The proposed federal training site near Ruthsburg once again dominated the public comment period at the Queen Anne’s County Commissioners meeting Tuesday. But in stark contrast to the almost unanimous opposition at the meeting earlier this month, proponents of the project made their voice heard.
While still outnumbered by those speaking against the project (19 spoke against, six in favor), supporters for the proposed Foreign Affairs Security Training Center (FASTC) at the meeting argued that the facility would bring much-needed jobs and economic development to the county.
Stevensville resident Susan Hale, for one, argued that the high quality of life residents enjoy costs money, and that new jobs and businesses are needed to maintain this standard. “While you have approved yet more gas stations and food services in the Kent Island-Grasonville area, which provide only minimal increase to our tax and employment base,” Hale said, “you have failed to support any big projects that would provide the kind of technology or other high paying jobs that our county is sorely lacking.”
She called on the commissioners to “listen carefully to all of your constituents.”
“I can understand the residents of Ruthsburg … saying ‘not in my backyard,’” Hale said. “But any changes or commercial development in our county will have to be in someone’s backyard.”
Queen Anne resident Bill Sylvester also voiced his support for the project.

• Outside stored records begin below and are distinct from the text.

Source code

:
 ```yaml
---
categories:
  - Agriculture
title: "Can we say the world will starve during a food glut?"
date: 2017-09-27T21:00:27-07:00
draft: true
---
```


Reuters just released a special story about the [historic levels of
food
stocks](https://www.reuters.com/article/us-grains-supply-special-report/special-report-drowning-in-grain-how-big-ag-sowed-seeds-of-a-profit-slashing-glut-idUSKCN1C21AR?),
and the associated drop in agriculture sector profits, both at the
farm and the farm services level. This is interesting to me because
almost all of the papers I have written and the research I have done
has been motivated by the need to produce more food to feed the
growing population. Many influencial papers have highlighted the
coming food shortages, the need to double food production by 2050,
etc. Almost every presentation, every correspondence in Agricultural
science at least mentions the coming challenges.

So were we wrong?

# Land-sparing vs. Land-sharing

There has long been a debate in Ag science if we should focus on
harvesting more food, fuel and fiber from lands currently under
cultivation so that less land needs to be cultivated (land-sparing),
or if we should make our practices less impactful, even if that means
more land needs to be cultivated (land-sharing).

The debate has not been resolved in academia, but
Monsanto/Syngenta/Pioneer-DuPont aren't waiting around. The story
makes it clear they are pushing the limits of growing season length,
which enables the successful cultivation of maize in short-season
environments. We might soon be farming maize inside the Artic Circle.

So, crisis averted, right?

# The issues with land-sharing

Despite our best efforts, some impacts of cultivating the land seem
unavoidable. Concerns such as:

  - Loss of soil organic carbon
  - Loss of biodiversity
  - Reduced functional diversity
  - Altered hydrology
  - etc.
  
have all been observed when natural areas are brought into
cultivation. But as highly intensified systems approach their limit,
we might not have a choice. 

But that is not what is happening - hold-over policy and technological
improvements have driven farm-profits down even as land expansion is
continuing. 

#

He said he has lived in the area all of his life, and even apologized to his friends and neighbors for his support.
The “$100 million in construction and 500 jobs is nothing to sneeze at,” Sylvester said, “and you, [the commissioners], need to give this serious consideration.”
For those opposing the project, citizens again voiced concerns about damage to the environment, noise from shooting ranges and explosions as well as how potential grievances with the completed facility would be handled by the government.
While several residents have appeared at both meetings this month, several new speakers, including 14-year-old Centreville Middle School student Spencer Bramble, voiced their views on why they oppose the project.
“For you all that support this, sooner or later, you’re going to die,” Bramble said, “And you’re going to leave this to the next generation of kids, which is me, and I really don’t want to raise my family … and deal with the traffic. I don’t want to hear bombs. I don’t want to hear gunshots, unless it’s for geese flying overhead. And I hope you all wake up, smell the roses, and decide that this is a wrong idea.”